During our discussions on the project and its consequences, we interviewed medical students from Paris Cité University. It seemed important to us to have the opinion of future actors in the field of health, and members of a generation lulled by the climate issues. Beyond their enthusiasm for the sustainability of CO2CURE, they expressed concern that our project could promote antibiotic resistance. Their idea was as follows: while promoting access to antibiotics in certain areas and reducing their cost is an issue in the equity of access to care, their excessive availability (particularly in already deregulated markets) could increase their misuse and thus the development of resistance. All this in an already tense context of the emergence of multiple resistances.

This vision made us think long and hard. We wanted our project to be beneficial to society, not a source of additional risk. Should we therefore change it in depth? Would the project inevitably lead to an increase in antibiotic resistance? And could we put in place measures to limit these possible drifts?

We thought, debated, researched, and found some answers.

First, in LMICs (Low- and Middle-income countries), the increase in antibiotic resistance is, surprisingly, partly due to poor access to antibiotics. Although the use of antibiotics has indeed increased in these countries in recent years, their regulated and reasoned access is only partial. The price of treatment weighs heavily on certain populations, which can only follow it incompletely and shorten the prescription, thus favoring the proliferation of resistant clones.
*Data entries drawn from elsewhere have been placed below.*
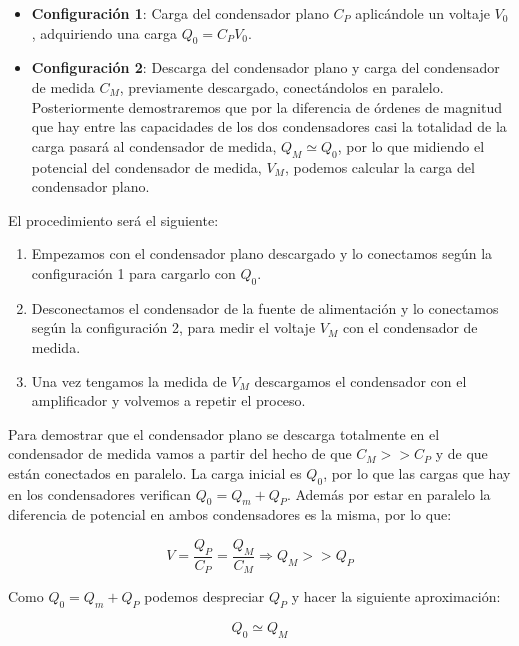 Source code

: \documentclass[a4paper,12pt,titlepage]{article}
\begin{document}
\begin{itemize}
    \item \textbf{Configuración 1}: Carga del condensador plano $C_P$ aplicándole un voltaje $V_0$, adquiriendo una carga $Q_0=C_PV_0$.
    \item \textbf{Configuración 2}: Descarga del condensador plano y carga del condensador de medida $C_M$, previamente descargado, conectándolos en paralelo. Posteriormente demostraremos que por la diferencia de órdenes de magnitud que hay entre las capacidades de los dos condensadores casi la totalidad de la carga pasará al condensador de medida, $Q_M \simeq Q_0$, por lo que midiendo el potencial del condensador de medida, $V_M$, podemos calcular la carga del condensador plano.
\end{itemize}

\newpage

El procedimiento será el siguiente:

\begin{enumerate}
    \item Empezamos con el condensador plano descargado y lo conectamos según la configuración 1 para cargarlo con $Q_0$.
    \item Desconectamos el condensador de la fuente de alimentación y lo conectamos según la configuración 2, para medir el voltaje $V_M$ con el condensador de medida.
    \item Una vez tengamos la medida de $V_M$ descargamos el condensador con el amplificador y volvemos a repetir el proceso.
\end{enumerate}

Para demostrar que el condensador plano se descarga totalmente en el condensador de medida vamos a partir del hecho de que $C_M >> C_P$ y de que están conectados en paralelo. La carga inicial es $Q_0$, por lo que las cargas que hay en los condensadores verifican $Q_0=Q_m + Q_P$. Además por estar en paralelo la diferencia de potencial en ambos condensadores es la misma, por lo que:

\begin{equation}
    V = \frac{Q_P}{C_P} = \frac{Q_M}{C_M} \Rightarrow Q_M >> Q_P
\end{equation}

Como $Q_0=Q_m + Q_P$ podemos despreciar $Q_P$ y hacer la siguiente aproximación:

\begin{equation}
    Q_0 \simeq Q_M
\end{equation}
\end{document}
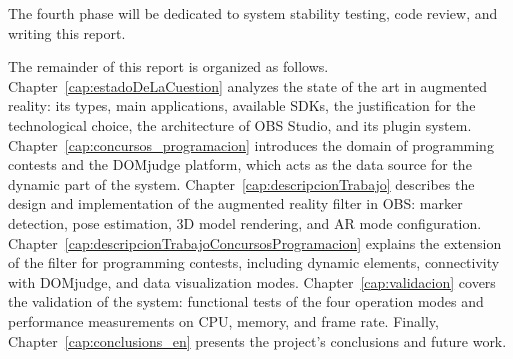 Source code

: The fourth phase will be dedicated to system stability testing, code review, and writing this report.

The remainder of this report is organized as follows. Chapter~\ref{cap:estadoDeLaCuestion} analyzes the state of the art in augmented reality: its types, main applications, available SDKs, the justification for the technological choice, the architecture of OBS Studio, and its plugin system. Chapter~\ref{cap:concursos_programacion} introduces the domain of programming contests and the DOMjudge platform, which acts as the data source for the dynamic part of the system. Chapter~\ref{cap:descripcionTrabajo} describes the design and implementation of the augmented reality filter in OBS: marker detection, pose estimation, 3D model rendering, and AR mode configuration. Chapter~\ref{cap:descripcionTrabajoConcursosProgramacion} explains the extension of the filter for programming contests, including dynamic elements, connectivity with DOMjudge, and data visualization modes. Chapter~\ref{cap:validacion} covers the validation of the system: functional tests of the four operation modes and performance measurements on CPU, memory, and frame rate. Finally, Chapter~\ref{cap:conclusions_en} presents the project's conclusions and future work.
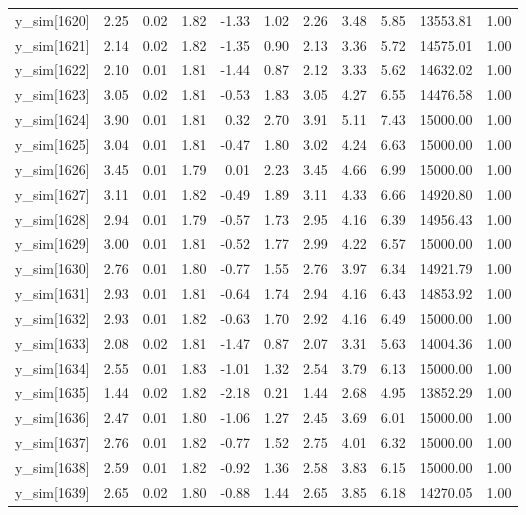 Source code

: \begin{table}[ht]
\begin{tabular}{rrrrrrrrrrr}
  y\_sim[1620] & 2.25 & 0.02 & 1.82 & -1.33 & 1.02 & 2.26 & 3.48 & 5.85 & 13553.81 & 1.00 \\ 
  y\_sim[1621] & 2.14 & 0.02 & 1.82 & -1.35 & 0.90 & 2.13 & 3.36 & 5.72 & 14575.01 & 1.00 \\ 
  y\_sim[1622] & 2.10 & 0.01 & 1.81 & -1.44 & 0.87 & 2.12 & 3.33 & 5.62 & 14632.02 & 1.00 \\ 
  y\_sim[1623] & 3.05 & 0.02 & 1.81 & -0.53 & 1.83 & 3.05 & 4.27 & 6.55 & 14476.58 & 1.00 \\ 
  y\_sim[1624] & 3.90 & 0.01 & 1.81 & 0.32 & 2.70 & 3.91 & 5.11 & 7.43 & 15000.00 & 1.00 \\ 
  y\_sim[1625] & 3.04 & 0.01 & 1.81 & -0.47 & 1.80 & 3.02 & 4.24 & 6.63 & 15000.00 & 1.00 \\ 
  y\_sim[1626] & 3.45 & 0.01 & 1.79 & 0.01 & 2.23 & 3.45 & 4.66 & 6.99 & 15000.00 & 1.00 \\ 
  y\_sim[1627] & 3.11 & 0.01 & 1.82 & -0.49 & 1.89 & 3.11 & 4.33 & 6.66 & 14920.80 & 1.00 \\ 
  y\_sim[1628] & 2.94 & 0.01 & 1.79 & -0.57 & 1.73 & 2.95 & 4.16 & 6.39 & 14956.43 & 1.00 \\ 
  y\_sim[1629] & 3.00 & 0.01 & 1.81 & -0.52 & 1.77 & 2.99 & 4.22 & 6.57 & 15000.00 & 1.00 \\ 
  y\_sim[1630] & 2.76 & 0.01 & 1.80 & -0.77 & 1.55 & 2.76 & 3.97 & 6.34 & 14921.79 & 1.00 \\ 
  y\_sim[1631] & 2.93 & 0.01 & 1.81 & -0.64 & 1.74 & 2.94 & 4.16 & 6.43 & 14853.92 & 1.00 \\ 
  y\_sim[1632] & 2.93 & 0.01 & 1.82 & -0.63 & 1.70 & 2.92 & 4.16 & 6.49 & 15000.00 & 1.00 \\ 
  y\_sim[1633] & 2.08 & 0.02 & 1.81 & -1.47 & 0.87 & 2.07 & 3.31 & 5.63 & 14004.36 & 1.00 \\ 
  y\_sim[1634] & 2.55 & 0.01 & 1.83 & -1.01 & 1.32 & 2.54 & 3.79 & 6.13 & 15000.00 & 1.00 \\ 
  y\_sim[1635] & 1.44 & 0.02 & 1.82 & -2.18 & 0.21 & 1.44 & 2.68 & 4.95 & 13852.29 & 1.00 \\ 
  y\_sim[1636] & 2.47 & 0.01 & 1.80 & -1.06 & 1.27 & 2.45 & 3.69 & 6.01 & 15000.00 & 1.00 \\ 
  y\_sim[1637] & 2.76 & 0.01 & 1.82 & -0.77 & 1.52 & 2.75 & 4.01 & 6.32 & 15000.00 & 1.00 \\ 
  y\_sim[1638] & 2.59 & 0.01 & 1.82 & -0.92 & 1.36 & 2.58 & 3.83 & 6.15 & 15000.00 & 1.00 \\ 
  y\_sim[1639] & 2.65 & 0.02 & 1.80 & -0.88 & 1.44 & 2.65 & 3.85 & 6.18 & 14270.05 & 1.00 \\ 

\end{tabular}
\end{table}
The diffusion of poor quality antibiotics also contributes to the emergence of resistance. Moreover, in some countries, physicians prescribe more according to the availability of the antibiotic than to its necessity.
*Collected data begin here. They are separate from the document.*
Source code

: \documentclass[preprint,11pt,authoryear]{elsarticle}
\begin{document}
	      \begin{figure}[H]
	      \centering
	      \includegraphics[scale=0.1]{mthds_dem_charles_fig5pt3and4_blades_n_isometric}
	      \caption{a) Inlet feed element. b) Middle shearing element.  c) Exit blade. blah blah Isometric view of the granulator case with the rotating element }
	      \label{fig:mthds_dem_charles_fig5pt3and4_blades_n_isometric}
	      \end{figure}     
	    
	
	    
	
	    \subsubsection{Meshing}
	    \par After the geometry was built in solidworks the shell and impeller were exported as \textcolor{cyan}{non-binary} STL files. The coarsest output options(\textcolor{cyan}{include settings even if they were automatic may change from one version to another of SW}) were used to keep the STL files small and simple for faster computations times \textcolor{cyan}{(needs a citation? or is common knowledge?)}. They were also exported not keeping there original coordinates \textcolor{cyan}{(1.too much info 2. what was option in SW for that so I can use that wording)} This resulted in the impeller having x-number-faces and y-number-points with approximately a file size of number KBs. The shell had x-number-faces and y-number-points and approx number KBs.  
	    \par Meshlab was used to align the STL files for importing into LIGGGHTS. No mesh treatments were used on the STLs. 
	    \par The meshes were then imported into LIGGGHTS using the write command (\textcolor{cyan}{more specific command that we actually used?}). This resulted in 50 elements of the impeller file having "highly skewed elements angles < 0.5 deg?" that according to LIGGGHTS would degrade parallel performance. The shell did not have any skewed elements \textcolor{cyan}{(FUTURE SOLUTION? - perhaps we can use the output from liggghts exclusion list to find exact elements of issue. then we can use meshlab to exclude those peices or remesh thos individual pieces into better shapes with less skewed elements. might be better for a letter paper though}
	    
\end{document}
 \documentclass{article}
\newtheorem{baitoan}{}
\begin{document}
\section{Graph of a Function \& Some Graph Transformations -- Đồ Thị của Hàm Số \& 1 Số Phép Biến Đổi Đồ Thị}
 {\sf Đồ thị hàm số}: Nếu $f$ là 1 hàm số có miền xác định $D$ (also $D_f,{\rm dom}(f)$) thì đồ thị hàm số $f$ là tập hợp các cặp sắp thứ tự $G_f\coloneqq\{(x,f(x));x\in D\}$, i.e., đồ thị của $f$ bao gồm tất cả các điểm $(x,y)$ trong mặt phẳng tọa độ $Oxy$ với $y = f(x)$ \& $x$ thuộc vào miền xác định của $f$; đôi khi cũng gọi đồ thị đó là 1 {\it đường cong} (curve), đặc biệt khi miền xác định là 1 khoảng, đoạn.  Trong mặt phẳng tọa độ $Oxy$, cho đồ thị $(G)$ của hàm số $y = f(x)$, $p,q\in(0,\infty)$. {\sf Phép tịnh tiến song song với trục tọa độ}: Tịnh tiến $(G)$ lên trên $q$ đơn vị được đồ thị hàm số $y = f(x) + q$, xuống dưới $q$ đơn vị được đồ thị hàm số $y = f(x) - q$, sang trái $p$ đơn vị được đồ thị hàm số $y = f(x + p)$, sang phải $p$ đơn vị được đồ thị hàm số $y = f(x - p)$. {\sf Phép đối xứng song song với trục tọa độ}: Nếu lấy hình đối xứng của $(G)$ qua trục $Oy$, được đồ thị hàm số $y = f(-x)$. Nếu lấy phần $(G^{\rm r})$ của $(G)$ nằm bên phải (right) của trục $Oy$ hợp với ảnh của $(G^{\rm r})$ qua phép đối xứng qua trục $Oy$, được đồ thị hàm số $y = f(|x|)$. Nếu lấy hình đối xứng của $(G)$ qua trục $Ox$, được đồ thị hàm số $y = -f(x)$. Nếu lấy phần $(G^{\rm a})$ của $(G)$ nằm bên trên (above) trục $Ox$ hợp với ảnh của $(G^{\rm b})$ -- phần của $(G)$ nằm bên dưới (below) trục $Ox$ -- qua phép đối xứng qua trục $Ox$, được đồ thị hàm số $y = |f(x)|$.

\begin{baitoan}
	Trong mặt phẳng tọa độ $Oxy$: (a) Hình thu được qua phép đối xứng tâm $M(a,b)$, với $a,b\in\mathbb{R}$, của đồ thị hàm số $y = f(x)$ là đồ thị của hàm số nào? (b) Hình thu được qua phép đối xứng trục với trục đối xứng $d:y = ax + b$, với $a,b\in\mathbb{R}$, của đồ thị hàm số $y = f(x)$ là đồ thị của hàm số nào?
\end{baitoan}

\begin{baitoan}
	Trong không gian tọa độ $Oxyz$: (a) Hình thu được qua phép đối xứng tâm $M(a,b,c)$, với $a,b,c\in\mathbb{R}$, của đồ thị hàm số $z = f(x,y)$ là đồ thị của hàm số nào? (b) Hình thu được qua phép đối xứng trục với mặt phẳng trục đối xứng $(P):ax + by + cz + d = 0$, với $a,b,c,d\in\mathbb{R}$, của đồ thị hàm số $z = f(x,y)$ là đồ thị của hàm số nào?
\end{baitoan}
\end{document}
The CO2CURE project, by allowing the reduction of the cost of care, and the local production of good quality antibiotics would reduce these phenomena. Facilitating access to antibiotics also means reducing the burden of disease and therefore the use of antibiotics.

Secondly, the development of new antibiotics has decreased since the 1960s. Yet, one of the means to fight antibiotic resistance is precisely the development of new molecules. We now know that the Streptomyces genome contains dozens of SMBGCs (see our STREPTObook) even if the expression of only a few of them is controlled under laboratory conditions. Thus, these bacteria possess a hidden metabolism that remains to be discovered in order to eventually find new antibiotics. The study of the production of antibiotics by Streptomyces would allow to fight against the emergence of resistance that we know today.
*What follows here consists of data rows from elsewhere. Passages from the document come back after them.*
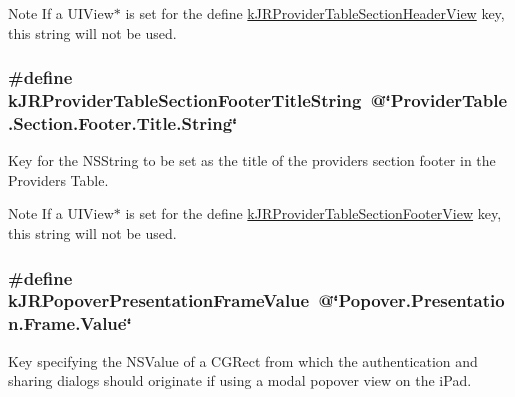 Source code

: \begin{DoxyNote}{Note}
If a {\ttfamily UIView$\ast$} is set for the define \hyperlink{group__custom_interface_gaaff8ebdd2b9badb1d0a019a71d47db46}{kJRProviderTableSectionHeaderView} key, this string will not be used. 
\end{DoxyNote}
\hypertarget{group__custom_interface_ga72e63105251e7d4d6a363e279c2bf775}{
\subsubsection[{kJRProviderTableSectionFooterTitleString}]{\setlength{\rightskip}{0pt plus 5cm}\#define kJRProviderTableSectionFooterTitleString~@\char`\"{}ProviderTable.Section.Footer.Title.String\char`\"{}}}
\label{group__custom_interface_ga72e63105251e7d4d6a363e279c2bf775}
Key for the {\ttfamily NSString} to be set as the title of the providers section footer in the Providers Table.

\begin{DoxyNote}{Note}
If a {\ttfamily UIView$\ast$} is set for the define \hyperlink{group__custom_interface_ga984c096e9258dea402a1c27ae8bb6c8f}{kJRProviderTableSectionFooterView} key, this string will not be used. 
\end{DoxyNote}
\hypertarget{group__custom_interface_ga487550fb53295a3b536f6d233d221aca}{
\subsubsection[{kJRPopoverPresentationFrameValue}]{\setlength{\rightskip}{0pt plus 5cm}\#define kJRPopoverPresentationFrameValue~@\char`\"{}Popover.Presentation.Frame.Value\char`\"{}}}
\label{group__custom_interface_ga487550fb53295a3b536f6d233d221aca}
Key specifying the {\ttfamily NSValue} of a {\ttfamily CGRect} from which the authentication and sharing dialogs should originate if using a modal popover view on the iPad.

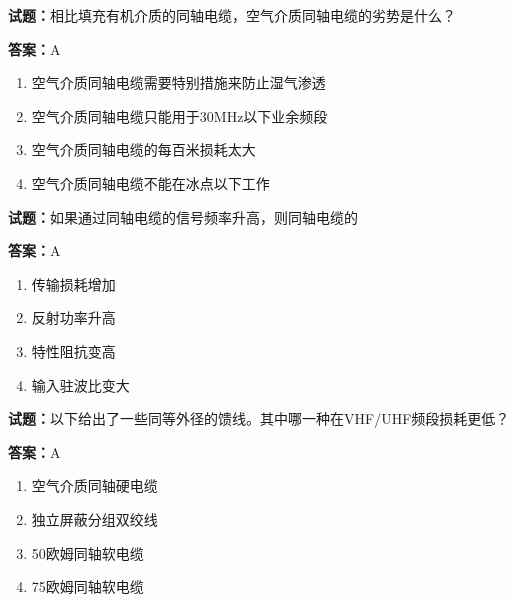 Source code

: \documentclass{ctexbook}
\begin{document}




\vspace{1em}

\textbf{试题：}相比填充有机介质的同轴电缆，空气介质同轴电缆的劣势是什么？ 

\textbf{答案：}A 

\begin{enumerate}[leftmargin=3em]
  \item 空气介质同轴电缆需要特别措施来防止湿气渗透 

  \item 空气介质同轴电缆只能用于30MHz以下业余频段 

  \item 空气介质同轴电缆的每百米损耗太大 

  \item 空气介质同轴电缆不能在冰点以下工作 

\end{enumerate}





\vspace{1em}

\textbf{试题：}如果通过同轴电缆的信号频率升高，则同轴电缆的 

\textbf{答案：}A 

\begin{enumerate}[leftmargin=3em]
  \item 传输损耗增加 

  \item 反射功率升高 


  \item 特性阻抗变高 

  \item 输入驻波比变大 

\end{enumerate}





\vspace{1em}

\textbf{试题：}以下给出了一些同等外径的馈线。其中哪一种在VHF/UHF频段损耗更低？ 

\textbf{答案：}A 

\begin{enumerate}[leftmargin=3em]
  \item 空气介质同轴硬电缆 

  \item 独立屏蔽分组双绞线 

  \item 50欧姆同轴软电缆 

  \item 75欧姆同轴软电缆 

\end{enumerate}
\end{document}
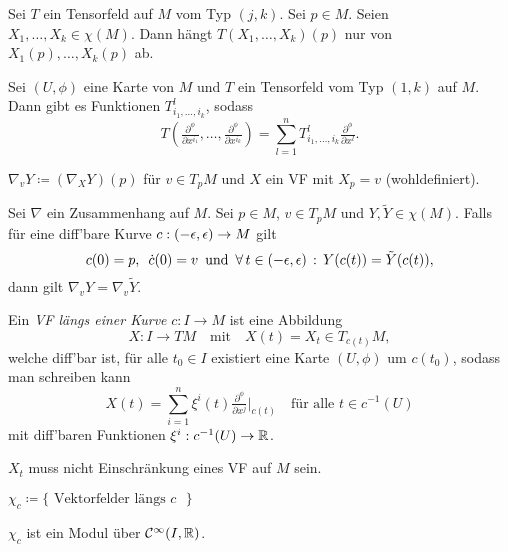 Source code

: \documentclass{cheat-sheet}
\newcommand{\coord}[1]{\tfrac{\partial^\phi}{\partial x^{#1}}} %
\newcommand{\vinterval}{\ointerval{-\epsilon}{\epsilon}} %
\newcommand{\Cont}{\mathcal{C}} %
\begin{document}
\begin{satz}
  Sei $T$ ein Tensorfeld auf $M$ vom Typ $(j, k)$. Sei $p \in M$. Seien $X_1, \ldots, X_k \in \chi(M)$. Dann hängt $T(X_1, \ldots, X_k)(p)$ nur von $X_1(p), \ldots, X_k(p)$ ab.
\end{satz}


\begin{bem}
  Sei $(U, \phi)$ eine Karte von $M$ und $T$ ein Tensorfeld vom Typ $(1, k)$ auf $M$. Dann gibt es Funktionen $T_{i_1, \ldots, i_k}^l$, sodass
  \[ T(\coord{i_1}, \ldots, \coord{i_k}) = \sum_{l=1}^n T_{i_1, \ldots, i_k}^l \coord{l}. \]
\end{bem}

\begin{nota}
  $\nabla_v Y \coloneqq (\nabla_X Y)(p)$ für $v \in T_p M$ und $X$ ein VF mit $X_p = v$ (wohldefiniert).
\end{nota}

\begin{satz}
  Sei $\nabla$ ein Zusammenhang auf $M$. Sei $p \in M$, $v \in T_p M$ und $Y, \tilde{Y} \in \chi(M)$. Falls für eine diff'bare Kurve $c : \vinterval \to M$ gilt
  \[
    c(0) = p, \enspace
    \dot{c}(0) = v \enspace \text{und} \enspace
    \fa{t \in \vinterval} Y(c(t)) = \tilde{Y}(c(t)),
  \]
  dann gilt $\nabla_v Y = \nabla_v \tilde{Y}$.
\end{satz}


\begin{defn}
  Ein \emph{VF längs einer Kurve} $c : I \to M$ ist eine Abbildung
  \[
    X : I \to TM
    \quad \text{mit} \quad
    X(t) = X_t \in T_{c(t)} M,
  \]
  welche diff'bar ist, \dh{} für alle $t_0 \in I$ existiert eine Karte $(U, \phi)$ um $c(t_0)$, sodass man schreiben kann
  \[
    X(t) = \sum_{i=1}^n \xi^i(t) \coord{j}|_{c(t)} \quad \text{für alle } t \in c^{-1}(U)
  \]
  mit diff'baren Funktionen $\xi^i : c^{-1}(U) \to \mathbb{R}$.
\end{defn}

\begin{bem}
  $X_t$ muss nicht Einschränkung eines VF auf $M$ sein.
\end{bem}

\begin{nota}
  $\chi_c \coloneqq \{ \text{ Vektorfelder längs $c$ } \}$
\end{nota}

\begin{bem}
  $\chi_c$ ist ein Modul über $\Cont^\infty(I, \R)$.
\end{bem}
\end{document}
We hope that our guides and tools on the study of Streptomyces will help young researchers in such research.

Third, as described earlier, antibiotic use is a public health and equity issue in many countries: it is the misuse of antibiotics (and market deregulation) that needs to be addressed, not their availability. One of the weapons against this, perhaps the most powerful, is the prevention for patients and prescribers of the risks linked to these misuses and the dissemination of information on good practices to adopt.

We have therefore decided to make prevention a commitment of our project. This commitment has been translated on the one hand into the creation of a poster dedicated to the popularization of the antibiotic resistance phenomenon, and on the other hand into the creation of a prevention stand by our team at the “Cité des Sciences” during the Science Festival. This event of discovery of sciences attracts a large public from all over the Paris region, the presence of such a stand seemed to us relevant and really impactful.

Figure: Picture of Simon presenting at the “Cité des Sciences”

Here is what CO2CURE has set as its objective: favor access to antibiotics, and make them fully sustainable, to pave the way for their reasoned and controlled use.

We conclude with this sentence from CDDEP : “[A]ll antibiotic use has the potential to select for resistance and must be carefully managed to ensure both that they are deployed when they deliver the best possible value to patients and public health and that they remain effective for the longest period possible.”